Chest CT may be sensitive to COVID-19 pneumonia, but is not specific. Other acute interstitial pneumonias may yield similar findings.
CT should not be used as a screening tool for patients with mild or no symptoms.
At the time of assessment, CT can be used for unresolved conditions, negative polymerase chain reaction (PCR) and clinical suspicion of COVID-19, and when establishment of infection has substantial consequences.
In the course of the disease, CT is indicated in the event of clinical suspicion of complications.
Incidental findings on CT scans that arouse suspicion of COVID-19 should lead to prompt assessment for COVID-19.
The disease may present with symptoms in other organ systems and may appear as a secondary finding in radiological examinations on another indication. This demands alertness and good organisation.
Background documents and recommendations on imaging of patients with COVID-19 have rapidly been drawn up worldwide (
1– 4). To date (April 2020) this has not been done at national level in Norway. In our experience, both CT and chest X-ray are used to only a limited degree as a primary diagnostic method. Both methods are well established and often a matter of course in assessing and monitoring pulmonary disease.
Clinicians should familiarise themselves with CT and X-ray findings that are typical of COVID-19 pneumonia. In the following we therefore present such findings in the different stages of the disease.
Diagnostic imaging findings in COVID-19 cases must be regarded as non-specific and overlapping with findings in other viral pneumonias and some bacterial pneumonias. X-ray findings alone do not rule out the need for specific virus testing and should not be regarded as a substitute for this.
Infection prevention concerns associated with radiological methods
The World Health Organization and the Norwegian Institute of Public Health have defined the means of infection of SARS-CoV-2 as droplet infection, while some procedures entail a risk of aerosol release which implies that the situation will be defined as airborne infection (
5). Radiographers are exposed to infection through close contact with a large number of patients. Radiologists may be exposed through ultrasound and interventional activities.
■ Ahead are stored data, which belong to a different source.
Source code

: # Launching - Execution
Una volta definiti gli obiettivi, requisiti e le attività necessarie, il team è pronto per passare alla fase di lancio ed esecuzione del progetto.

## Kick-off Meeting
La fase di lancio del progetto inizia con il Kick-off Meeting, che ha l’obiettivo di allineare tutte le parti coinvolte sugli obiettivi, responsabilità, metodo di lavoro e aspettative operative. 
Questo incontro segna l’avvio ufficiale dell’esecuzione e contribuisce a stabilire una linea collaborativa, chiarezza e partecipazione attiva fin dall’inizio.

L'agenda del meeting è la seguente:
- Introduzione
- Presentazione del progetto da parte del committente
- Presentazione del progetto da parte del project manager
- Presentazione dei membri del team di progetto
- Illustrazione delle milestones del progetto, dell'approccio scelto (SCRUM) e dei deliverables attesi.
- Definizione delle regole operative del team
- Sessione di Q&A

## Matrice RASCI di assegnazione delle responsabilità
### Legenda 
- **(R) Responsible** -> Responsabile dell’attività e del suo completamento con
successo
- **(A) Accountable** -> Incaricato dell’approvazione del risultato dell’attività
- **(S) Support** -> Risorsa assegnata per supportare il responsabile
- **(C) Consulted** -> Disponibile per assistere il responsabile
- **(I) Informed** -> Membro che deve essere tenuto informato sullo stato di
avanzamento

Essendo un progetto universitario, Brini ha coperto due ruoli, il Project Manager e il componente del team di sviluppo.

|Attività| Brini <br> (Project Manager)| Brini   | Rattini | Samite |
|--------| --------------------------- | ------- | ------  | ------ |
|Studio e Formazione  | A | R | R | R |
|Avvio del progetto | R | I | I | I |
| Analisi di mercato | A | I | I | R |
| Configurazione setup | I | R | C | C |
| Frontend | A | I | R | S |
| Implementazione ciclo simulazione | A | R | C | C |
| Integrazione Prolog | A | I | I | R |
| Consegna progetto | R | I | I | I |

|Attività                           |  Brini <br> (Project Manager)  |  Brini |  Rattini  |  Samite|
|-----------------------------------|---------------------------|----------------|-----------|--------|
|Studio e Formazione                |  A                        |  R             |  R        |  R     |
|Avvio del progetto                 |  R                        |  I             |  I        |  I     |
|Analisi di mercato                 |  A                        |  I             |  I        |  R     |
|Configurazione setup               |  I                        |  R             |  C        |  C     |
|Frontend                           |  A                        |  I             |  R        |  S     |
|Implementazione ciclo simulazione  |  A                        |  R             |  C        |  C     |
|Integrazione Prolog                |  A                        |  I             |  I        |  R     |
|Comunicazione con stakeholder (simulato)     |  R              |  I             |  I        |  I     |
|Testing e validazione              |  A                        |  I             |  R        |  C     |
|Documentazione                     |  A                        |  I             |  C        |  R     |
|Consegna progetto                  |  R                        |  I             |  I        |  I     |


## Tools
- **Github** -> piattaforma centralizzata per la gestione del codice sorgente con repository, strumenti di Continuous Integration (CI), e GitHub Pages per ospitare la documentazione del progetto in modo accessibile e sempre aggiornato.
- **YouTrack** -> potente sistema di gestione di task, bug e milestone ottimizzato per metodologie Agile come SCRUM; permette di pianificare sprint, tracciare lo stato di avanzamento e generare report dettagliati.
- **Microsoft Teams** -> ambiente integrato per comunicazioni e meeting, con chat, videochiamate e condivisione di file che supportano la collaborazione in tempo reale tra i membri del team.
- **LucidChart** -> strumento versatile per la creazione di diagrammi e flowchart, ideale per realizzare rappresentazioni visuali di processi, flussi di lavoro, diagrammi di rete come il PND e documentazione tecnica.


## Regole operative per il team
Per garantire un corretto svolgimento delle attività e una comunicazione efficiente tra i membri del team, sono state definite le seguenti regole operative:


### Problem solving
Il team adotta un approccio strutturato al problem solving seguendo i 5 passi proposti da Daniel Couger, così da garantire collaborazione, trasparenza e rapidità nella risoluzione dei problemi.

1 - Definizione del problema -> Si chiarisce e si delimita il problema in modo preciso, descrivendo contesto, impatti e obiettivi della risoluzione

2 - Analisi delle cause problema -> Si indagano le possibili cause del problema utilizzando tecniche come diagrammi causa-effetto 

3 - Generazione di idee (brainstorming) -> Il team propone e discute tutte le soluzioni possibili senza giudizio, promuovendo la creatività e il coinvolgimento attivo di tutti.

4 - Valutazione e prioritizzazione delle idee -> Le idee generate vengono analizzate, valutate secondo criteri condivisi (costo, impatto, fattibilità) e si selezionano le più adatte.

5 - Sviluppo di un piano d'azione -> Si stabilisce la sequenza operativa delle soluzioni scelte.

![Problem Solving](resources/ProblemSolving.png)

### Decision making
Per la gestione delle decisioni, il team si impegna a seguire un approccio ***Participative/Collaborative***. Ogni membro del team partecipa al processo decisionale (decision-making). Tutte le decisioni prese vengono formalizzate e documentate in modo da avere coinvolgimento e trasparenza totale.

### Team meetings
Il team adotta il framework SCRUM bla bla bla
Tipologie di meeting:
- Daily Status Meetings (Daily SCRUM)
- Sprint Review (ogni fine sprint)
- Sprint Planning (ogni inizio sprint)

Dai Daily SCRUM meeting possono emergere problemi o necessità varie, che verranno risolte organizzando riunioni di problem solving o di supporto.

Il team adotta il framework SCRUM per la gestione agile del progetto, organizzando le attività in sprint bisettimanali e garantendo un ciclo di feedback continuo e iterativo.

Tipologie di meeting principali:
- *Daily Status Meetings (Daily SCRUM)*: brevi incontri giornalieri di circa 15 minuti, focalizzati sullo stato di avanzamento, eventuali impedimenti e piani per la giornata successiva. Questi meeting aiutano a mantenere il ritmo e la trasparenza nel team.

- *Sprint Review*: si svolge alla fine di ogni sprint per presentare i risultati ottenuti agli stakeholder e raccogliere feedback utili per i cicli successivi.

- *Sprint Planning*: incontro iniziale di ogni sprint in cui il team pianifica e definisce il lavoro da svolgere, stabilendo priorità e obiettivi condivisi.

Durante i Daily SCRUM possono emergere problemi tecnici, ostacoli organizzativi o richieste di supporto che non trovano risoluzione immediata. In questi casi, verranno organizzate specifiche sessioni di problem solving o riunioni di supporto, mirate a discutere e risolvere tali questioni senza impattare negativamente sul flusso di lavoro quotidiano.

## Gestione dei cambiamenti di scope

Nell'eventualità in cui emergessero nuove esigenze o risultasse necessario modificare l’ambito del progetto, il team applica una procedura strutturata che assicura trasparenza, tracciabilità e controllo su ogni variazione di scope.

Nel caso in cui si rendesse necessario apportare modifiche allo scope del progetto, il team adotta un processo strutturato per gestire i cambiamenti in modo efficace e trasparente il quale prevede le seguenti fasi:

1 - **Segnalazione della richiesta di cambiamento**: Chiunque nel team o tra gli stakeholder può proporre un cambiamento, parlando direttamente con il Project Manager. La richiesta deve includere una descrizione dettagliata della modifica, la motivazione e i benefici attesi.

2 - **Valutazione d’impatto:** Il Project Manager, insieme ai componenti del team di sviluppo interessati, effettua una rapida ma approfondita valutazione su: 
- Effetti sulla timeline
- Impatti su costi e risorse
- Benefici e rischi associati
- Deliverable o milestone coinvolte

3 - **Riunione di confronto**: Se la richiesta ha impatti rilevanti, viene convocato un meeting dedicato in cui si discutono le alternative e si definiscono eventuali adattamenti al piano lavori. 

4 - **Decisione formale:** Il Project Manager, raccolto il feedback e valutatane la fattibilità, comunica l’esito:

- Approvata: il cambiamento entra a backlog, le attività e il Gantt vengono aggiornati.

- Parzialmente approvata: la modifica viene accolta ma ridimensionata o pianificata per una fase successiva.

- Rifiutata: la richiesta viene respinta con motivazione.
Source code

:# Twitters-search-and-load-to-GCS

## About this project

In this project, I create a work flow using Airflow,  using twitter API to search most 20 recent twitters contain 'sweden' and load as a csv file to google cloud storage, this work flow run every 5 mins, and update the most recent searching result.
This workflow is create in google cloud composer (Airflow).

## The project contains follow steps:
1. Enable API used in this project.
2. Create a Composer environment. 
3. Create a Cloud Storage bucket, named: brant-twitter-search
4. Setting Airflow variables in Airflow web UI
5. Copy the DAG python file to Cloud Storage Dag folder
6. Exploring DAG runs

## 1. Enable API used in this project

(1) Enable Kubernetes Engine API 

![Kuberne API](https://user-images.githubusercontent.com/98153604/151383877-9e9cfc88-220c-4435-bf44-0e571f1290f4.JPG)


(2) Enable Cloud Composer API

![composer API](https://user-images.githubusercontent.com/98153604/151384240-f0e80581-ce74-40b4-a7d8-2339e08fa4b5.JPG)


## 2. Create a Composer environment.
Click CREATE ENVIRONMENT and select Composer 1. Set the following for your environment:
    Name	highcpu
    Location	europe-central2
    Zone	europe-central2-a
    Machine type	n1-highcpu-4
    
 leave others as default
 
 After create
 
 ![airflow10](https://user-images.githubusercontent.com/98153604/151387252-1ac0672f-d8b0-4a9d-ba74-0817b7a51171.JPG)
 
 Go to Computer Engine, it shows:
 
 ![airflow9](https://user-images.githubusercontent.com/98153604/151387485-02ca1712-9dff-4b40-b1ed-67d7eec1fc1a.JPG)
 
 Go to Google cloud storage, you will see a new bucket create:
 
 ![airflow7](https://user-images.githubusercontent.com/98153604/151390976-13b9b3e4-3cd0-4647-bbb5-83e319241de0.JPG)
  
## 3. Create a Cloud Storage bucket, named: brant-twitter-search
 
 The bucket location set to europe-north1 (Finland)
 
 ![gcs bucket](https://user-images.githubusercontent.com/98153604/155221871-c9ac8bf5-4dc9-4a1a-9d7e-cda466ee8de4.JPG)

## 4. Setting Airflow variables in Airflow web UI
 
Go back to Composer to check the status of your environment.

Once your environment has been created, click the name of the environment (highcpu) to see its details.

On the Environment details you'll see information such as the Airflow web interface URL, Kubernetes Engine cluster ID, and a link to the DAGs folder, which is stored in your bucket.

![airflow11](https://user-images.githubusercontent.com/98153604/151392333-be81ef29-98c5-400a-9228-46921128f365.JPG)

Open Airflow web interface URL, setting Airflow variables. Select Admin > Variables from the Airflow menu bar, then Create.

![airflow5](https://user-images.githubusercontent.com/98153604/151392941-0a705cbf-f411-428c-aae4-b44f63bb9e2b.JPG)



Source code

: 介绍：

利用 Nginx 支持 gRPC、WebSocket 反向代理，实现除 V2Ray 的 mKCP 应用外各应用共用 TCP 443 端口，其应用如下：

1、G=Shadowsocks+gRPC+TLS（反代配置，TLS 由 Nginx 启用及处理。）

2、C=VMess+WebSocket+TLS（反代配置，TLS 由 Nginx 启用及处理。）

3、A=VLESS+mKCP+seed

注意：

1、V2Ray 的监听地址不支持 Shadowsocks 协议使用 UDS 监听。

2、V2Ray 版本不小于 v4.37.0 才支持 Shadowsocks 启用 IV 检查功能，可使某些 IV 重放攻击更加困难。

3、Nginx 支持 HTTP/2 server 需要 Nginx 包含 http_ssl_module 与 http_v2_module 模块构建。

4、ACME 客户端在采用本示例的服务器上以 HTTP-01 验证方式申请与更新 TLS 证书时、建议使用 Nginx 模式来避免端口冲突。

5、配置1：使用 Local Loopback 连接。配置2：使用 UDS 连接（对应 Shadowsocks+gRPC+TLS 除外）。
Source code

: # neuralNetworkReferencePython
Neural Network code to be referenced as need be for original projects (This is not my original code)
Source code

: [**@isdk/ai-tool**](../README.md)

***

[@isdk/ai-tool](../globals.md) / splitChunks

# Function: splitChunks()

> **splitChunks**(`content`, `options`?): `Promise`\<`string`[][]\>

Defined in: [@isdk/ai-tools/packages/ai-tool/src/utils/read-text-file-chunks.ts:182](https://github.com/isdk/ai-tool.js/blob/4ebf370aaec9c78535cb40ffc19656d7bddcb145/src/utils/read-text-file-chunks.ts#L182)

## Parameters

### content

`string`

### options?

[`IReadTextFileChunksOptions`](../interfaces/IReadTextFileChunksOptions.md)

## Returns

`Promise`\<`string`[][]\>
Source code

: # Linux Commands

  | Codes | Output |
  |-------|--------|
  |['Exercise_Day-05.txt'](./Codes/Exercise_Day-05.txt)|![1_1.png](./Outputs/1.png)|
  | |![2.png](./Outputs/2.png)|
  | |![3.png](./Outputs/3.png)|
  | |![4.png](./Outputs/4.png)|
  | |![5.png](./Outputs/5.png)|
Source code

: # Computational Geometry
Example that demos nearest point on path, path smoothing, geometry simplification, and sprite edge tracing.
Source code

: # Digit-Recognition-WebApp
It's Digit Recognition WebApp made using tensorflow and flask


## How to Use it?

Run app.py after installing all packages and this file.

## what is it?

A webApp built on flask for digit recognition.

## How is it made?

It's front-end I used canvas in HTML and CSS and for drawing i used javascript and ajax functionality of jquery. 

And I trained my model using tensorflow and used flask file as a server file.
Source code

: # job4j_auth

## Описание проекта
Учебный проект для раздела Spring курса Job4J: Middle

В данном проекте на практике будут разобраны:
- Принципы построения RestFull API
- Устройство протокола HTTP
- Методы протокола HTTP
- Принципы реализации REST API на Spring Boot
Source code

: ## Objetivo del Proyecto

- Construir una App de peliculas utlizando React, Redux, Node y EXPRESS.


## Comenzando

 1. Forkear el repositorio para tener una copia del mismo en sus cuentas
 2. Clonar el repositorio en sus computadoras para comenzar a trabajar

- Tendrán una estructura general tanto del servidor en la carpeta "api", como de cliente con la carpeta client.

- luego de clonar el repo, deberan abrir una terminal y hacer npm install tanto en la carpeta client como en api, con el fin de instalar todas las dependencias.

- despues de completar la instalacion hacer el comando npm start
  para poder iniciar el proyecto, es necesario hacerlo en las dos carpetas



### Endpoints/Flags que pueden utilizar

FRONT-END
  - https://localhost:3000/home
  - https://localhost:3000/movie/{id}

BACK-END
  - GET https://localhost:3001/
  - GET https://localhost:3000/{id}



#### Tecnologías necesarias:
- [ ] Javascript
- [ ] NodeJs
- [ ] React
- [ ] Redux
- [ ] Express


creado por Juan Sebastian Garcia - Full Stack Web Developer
Disinfection of radiological equipment can be complicated and time-consuming. If there is no visible spillage, contact infection procedures require that surfaces or points with which the patient and personnel have been in direct contact during the examination must be disinfected for three minutes with disinfection spirit. Visible spillage is disinfected with an approved disinfectant for the recommended time. If the patient has not worn a mask during the examination, the droplet regimen is used; i.e. disinfection of equipment and surfaces within a radius of two metres from the patient’s face and which have been exposed to droplets for some time (several minutes). Equipment, inventory and surfaces that the patient has passed only briefly do not need to be disinfected unless there has been direct contact. Disinfection in connection with aerosol-generating procedures is the same as for airborne infection.
If several machines of similar kind are available, it is practical to allocate one to patients with droplet infection in order to shield the other activities. Sound procedures for transport of potentially infectious patients through the department, based on ventilation, the possibility of a screened entrance and use of different machines from those used for other activities are important. COVID-19 may make chest X-ray monitoring necessary in the observation ward and Intensive Care Department. We recommend that a portable X-ray unit be allocated to a defined infection cohort.
COVID-19 can also affect persons with other diseases. We must therefore be prepared to handle any diagnostic procedure, survey or intervention, also concurrently with SARS-CoV-2 infection. Droplet infection procedures have now become extra relevant in connection with angiography, MRI and nuclear medicine methods.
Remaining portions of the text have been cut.